WHAT YOU ARE ASKED TO DO
Exclude all pictures. Then restate, word for word, the entries from the first line through the line that contains "- The backend".

Extracted records

_ _ _ _

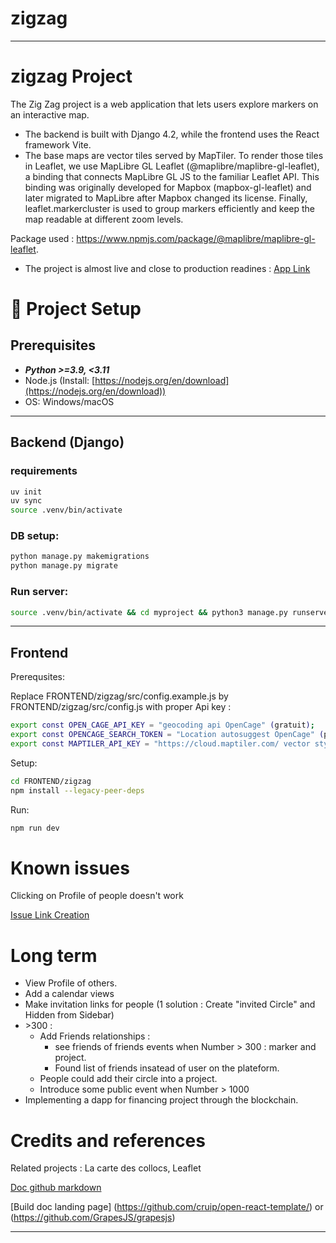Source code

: # zigzag
---

# zigzag Project
The Zig Zag project is a web application that lets users explore markers on an interactive map. 
- The backend is built with Django 4.2, while the frontend uses the React framework Vite.
- The base maps are vector tiles served by MapTiler. To render those tiles in Leaflet, we use MapLibre GL Leaflet (@maplibre/maplibre-gl-leaflet), a binding that connects MapLibre GL JS to the familiar Leaflet API. This binding was originally developed for Mapbox (mapbox-gl-leaflet) and later migrated to MapLibre after Mapbox changed its license. Finally, leaflet.markercluster is used to group markers efficiently and keep the map readable at different zoom levels.
  
Package used : https://www.npmjs.com/package/@maplibre/maplibre-gl-leaflet.

- The project is almost live and close to production readines : [App Link](https://duckduckgo.com)
  

# 🔧 Project Setup

## Prerequisites

* ***Python >=3.9, <3.11*** 
* Node.js (Install: [https://nodejs.org/en/download](https://nodejs.org/en/download))
* OS: Windows/macOS

---

## Backend (Django)

### requirements

```bash
uv init
uv sync
source .venv/bin/activate
```

### DB setup:

```bash
python manage.py makemigrations
python manage.py migrate
```

### Run server:

```bash
source .venv/bin/activate && cd myproject && python3 manage.py runserver --skip-checks
```

---

## Frontend

Prerequsites: 

Replace FRONTEND/zigzag/src/config.example.js by FRONTEND/zigzag/src/config.js with proper Api key : 
```bash
export const OPEN_CAGE_API_KEY = "geocoding api OpenCage" (gratuit);
export const OPENCAGE_SEARCH_TOKEN = "Location autosuggest OpenCage" (payant);
export const MAPTILER_API_KEY = "https://cloud.maptiler.com/ vector style" (gratuit);
```

Setup:

```bash
cd FRONTEND/zigzag
npm install --legacy-peer-deps
```

Run:

```bash
npm run dev
```

# Known issues
Clicking on Profile of people doesn't work

[Issue Link Creation](https://github.com/theoeif/zigzag/issues/new?body=%23%23%20Actual%20Behavior%0D%0D%0D%23%23%20Expected%20Behavior%0D%0D%0D%23%23%20Steps%20to%20Reproduce%0D%0D%0D%23%23%20Screenshot&labels=bug)

# Long term

- View Profile of others.
- Add a calendar views
- Make invitation links for people (1 solution : Create "invited Circle" and Hidden from Sidebar)
-  \>300 : 
    - Add Friends relationships :
         - see friends of friends events when Number > 300 : marker and project.
         - Found list of friends insatead of user on the plateform.
    - People could add their circle into a project.
    - Introduce some public event when Number > 1000
- Implementing a dapp for financing project through the blockchain.


# Credits and references
Related projects : La carte des collocs, Leaflet


[Doc github markdown](https://docs.github.com/en/get-started/writing-on-github/getting-started-with-writing-and-formatting-on-github/basic-writing-and-formatting-syntax)

[Build doc landing page] (https://github.com/cruip/open-react-template/) or (https://github.com/GrapesJS/grapesjs)





---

_ _ _ _

TASK ANSWER
Source code

: # zigzag
---

# zigzag Project
The Zig Zag project is a web application that lets users explore markers on an interactive map. 
- The backend is built with Django 4.2, while the frontend uses the React framework Vite.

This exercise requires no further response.